MATERIAL SHOWN =
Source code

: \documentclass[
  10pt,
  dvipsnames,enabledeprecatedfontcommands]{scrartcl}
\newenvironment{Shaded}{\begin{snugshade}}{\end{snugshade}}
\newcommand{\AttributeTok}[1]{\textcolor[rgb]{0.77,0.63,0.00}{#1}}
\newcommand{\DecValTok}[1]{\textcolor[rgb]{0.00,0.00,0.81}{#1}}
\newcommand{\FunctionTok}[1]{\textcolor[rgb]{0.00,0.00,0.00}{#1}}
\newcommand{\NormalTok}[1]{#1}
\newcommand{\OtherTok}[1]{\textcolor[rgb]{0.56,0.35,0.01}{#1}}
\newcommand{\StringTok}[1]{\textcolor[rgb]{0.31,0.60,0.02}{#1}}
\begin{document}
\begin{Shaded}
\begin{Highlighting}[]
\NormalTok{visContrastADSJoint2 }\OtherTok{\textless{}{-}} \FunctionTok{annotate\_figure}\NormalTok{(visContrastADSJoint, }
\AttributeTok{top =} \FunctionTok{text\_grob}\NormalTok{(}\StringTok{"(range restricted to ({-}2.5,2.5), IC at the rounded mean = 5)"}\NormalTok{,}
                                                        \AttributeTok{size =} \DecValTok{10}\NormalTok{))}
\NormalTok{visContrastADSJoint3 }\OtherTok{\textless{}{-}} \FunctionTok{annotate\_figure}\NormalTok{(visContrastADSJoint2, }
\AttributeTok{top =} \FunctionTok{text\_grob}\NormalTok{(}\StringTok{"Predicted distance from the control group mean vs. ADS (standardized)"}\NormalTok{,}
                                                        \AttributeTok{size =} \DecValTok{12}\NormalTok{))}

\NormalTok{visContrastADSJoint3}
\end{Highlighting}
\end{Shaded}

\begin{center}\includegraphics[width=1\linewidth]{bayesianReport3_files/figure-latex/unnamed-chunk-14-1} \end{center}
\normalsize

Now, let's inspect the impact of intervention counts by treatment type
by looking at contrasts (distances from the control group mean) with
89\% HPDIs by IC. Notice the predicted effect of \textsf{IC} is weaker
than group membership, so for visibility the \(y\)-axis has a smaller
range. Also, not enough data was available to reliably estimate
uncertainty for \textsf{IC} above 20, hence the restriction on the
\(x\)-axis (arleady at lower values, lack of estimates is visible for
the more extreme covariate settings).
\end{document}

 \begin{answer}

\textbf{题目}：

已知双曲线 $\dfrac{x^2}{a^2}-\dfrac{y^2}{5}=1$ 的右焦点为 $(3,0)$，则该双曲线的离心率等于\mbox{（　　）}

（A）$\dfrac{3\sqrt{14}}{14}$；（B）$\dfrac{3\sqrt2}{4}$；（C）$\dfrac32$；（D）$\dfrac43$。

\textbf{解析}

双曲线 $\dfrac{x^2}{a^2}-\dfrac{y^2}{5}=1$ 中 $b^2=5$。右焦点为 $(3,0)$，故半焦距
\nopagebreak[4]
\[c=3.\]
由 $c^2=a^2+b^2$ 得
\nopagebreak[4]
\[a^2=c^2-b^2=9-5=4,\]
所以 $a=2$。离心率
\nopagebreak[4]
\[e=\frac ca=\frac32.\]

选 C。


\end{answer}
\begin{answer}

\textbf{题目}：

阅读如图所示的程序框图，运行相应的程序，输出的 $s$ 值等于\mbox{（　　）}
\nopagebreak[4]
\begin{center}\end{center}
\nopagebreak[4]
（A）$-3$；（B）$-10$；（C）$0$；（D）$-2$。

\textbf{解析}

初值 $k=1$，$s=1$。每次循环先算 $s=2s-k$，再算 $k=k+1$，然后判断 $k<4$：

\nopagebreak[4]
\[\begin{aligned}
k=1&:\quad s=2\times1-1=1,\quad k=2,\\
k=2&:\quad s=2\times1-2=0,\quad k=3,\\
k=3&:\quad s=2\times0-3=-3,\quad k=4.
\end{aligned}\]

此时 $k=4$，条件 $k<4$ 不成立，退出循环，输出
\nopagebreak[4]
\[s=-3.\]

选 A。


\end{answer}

WHAT TO DO =
Each entry should be duplicated exactly as it was given.

SOLUTION TO THIS TASK =
Source code

: \documentclass[
  10pt,
  dvipsnames,enabledeprecatedfontcommands]{scrartcl}
\newenvironment{Shaded}{\begin{snugshade}}{\end{snugshade}}
\newcommand{\AttributeTok}[1]{\textcolor[rgb]{0.77,0.63,0.00}{#1}}
\newcommand{\DecValTok}[1]{\textcolor[rgb]{0.00,0.00,0.81}{#1}}
\newcommand{\FunctionTok}[1]{\textcolor[rgb]{0.00,0.00,0.00}{#1}}
\newcommand{\NormalTok}[1]{#1}
\newcommand{\OtherTok}[1]{\textcolor[rgb]{0.56,0.35,0.01}{#1}}
\newcommand{\StringTok}[1]{\textcolor[rgb]{0.31,0.60,0.02}{#1}}
\begin{document}
\begin{Shaded}
\begin{Highlighting}[]
\NormalTok{visContrastADSJoint2 }\OtherTok{\textless{}{-}} \FunctionTok{annotate\_figure}\NormalTok{(visContrastADSJoint, }
\AttributeTok{top =} \FunctionTok{text\_grob}\NormalTok{(}\StringTok{"(range restricted to ({-}2.5,2.5), IC at the rounded mean = 5)"}\NormalTok{,}
                                                        \AttributeTok{size =} \DecValTok{10}\NormalTok{))}
\NormalTok{visContrastADSJoint3 }\OtherTok{\textless{}{-}} \FunctionTok{annotate\_figure}\NormalTok{(visContrastADSJoint2, }
\AttributeTok{top =} \FunctionTok{text\_grob}\NormalTok{(}\StringTok{"Predicted distance from the control group mean vs. ADS (standardized)"}\NormalTok{,}
                                                        \AttributeTok{size =} \DecValTok{12}\NormalTok{))}

\NormalTok{visContrastADSJoint3}
\end{Highlighting}
\end{Shaded}

\begin{center}\includegraphics[width=1\linewidth]{bayesianReport3_files/figure-latex/unnamed-chunk-14-1} \end{center}
\normalsize

Now, let's inspect the impact of intervention counts by treatment type
by looking at contrasts (distances from the control group mean) with
89\% HPDIs by IC. Notice the predicted effect of \textsf{IC} is weaker
than group membership, so for visibility the \(y\)-axis has a smaller
range. Also, not enough data was available to reliably estimate
uncertainty for \textsf{IC} above 20, hence the restriction on the
\(x\)-axis (arleady at lower values, lack of estimates is visible for
the more extreme covariate settings).
\end{document}

 \begin{answer}

\textbf{题目}：

已知双曲线 $\dfrac{x^2}{a^2}-\dfrac{y^2}{5}=1$ 的右焦点为 $(3,0)$，则该双曲线的离心率等于\mbox{（　　）}

（A）$\dfrac{3\sqrt{14}}{14}$；（B）$\dfrac{3\sqrt2}{4}$；（C）$\dfrac32$；（D）$\dfrac43$。

\textbf{解析}

双曲线 $\dfrac{x^2}{a^2}-\dfrac{y^2}{5}=1$ 中 $b^2=5$。右焦点为 $(3,0)$，故半焦距
\nopagebreak[4]
\[c=3.\]
由 $c^2=a^2+b^2$ 得
\nopagebreak[4]
\[a^2=c^2-b^2=9-5=4,\]
所以 $a=2$。离心率
\nopagebreak[4]
\[e=\frac ca=\frac32.\]

选 C。


\end{answer}
\begin{answer}

\textbf{题目}：

阅读如图所示的程序框图，运行相应的程序，输出的 $s$ 值等于\mbox{（　　）}
\nopagebreak[4]
\begin{center}\end{center}
\nopagebreak[4]
（A）$-3$；（B）$-10$；（C）$0$；（D）$-2$。

\textbf{解析}

初值 $k=1$，$s=1$。每次循环先算 $s=2s-k$，再算 $k=k+1$，然后判断 $k<4$：

\nopagebreak[4]
\[\begin{aligned}
k=1&:\quad s=2\times1-1=1,\quad k=2,\\
k=2&:\quad s=2\times1-2=0,\quad k=3,\\
k=3&:\quad s=2\times0-3=-3,\quad k=4.
\end{aligned}\]

此时 $k=4$，条件 $k<4$ 不成立，退出循环，输出
\nopagebreak[4]
\[s=-3.\]

选 A。


\end{answer}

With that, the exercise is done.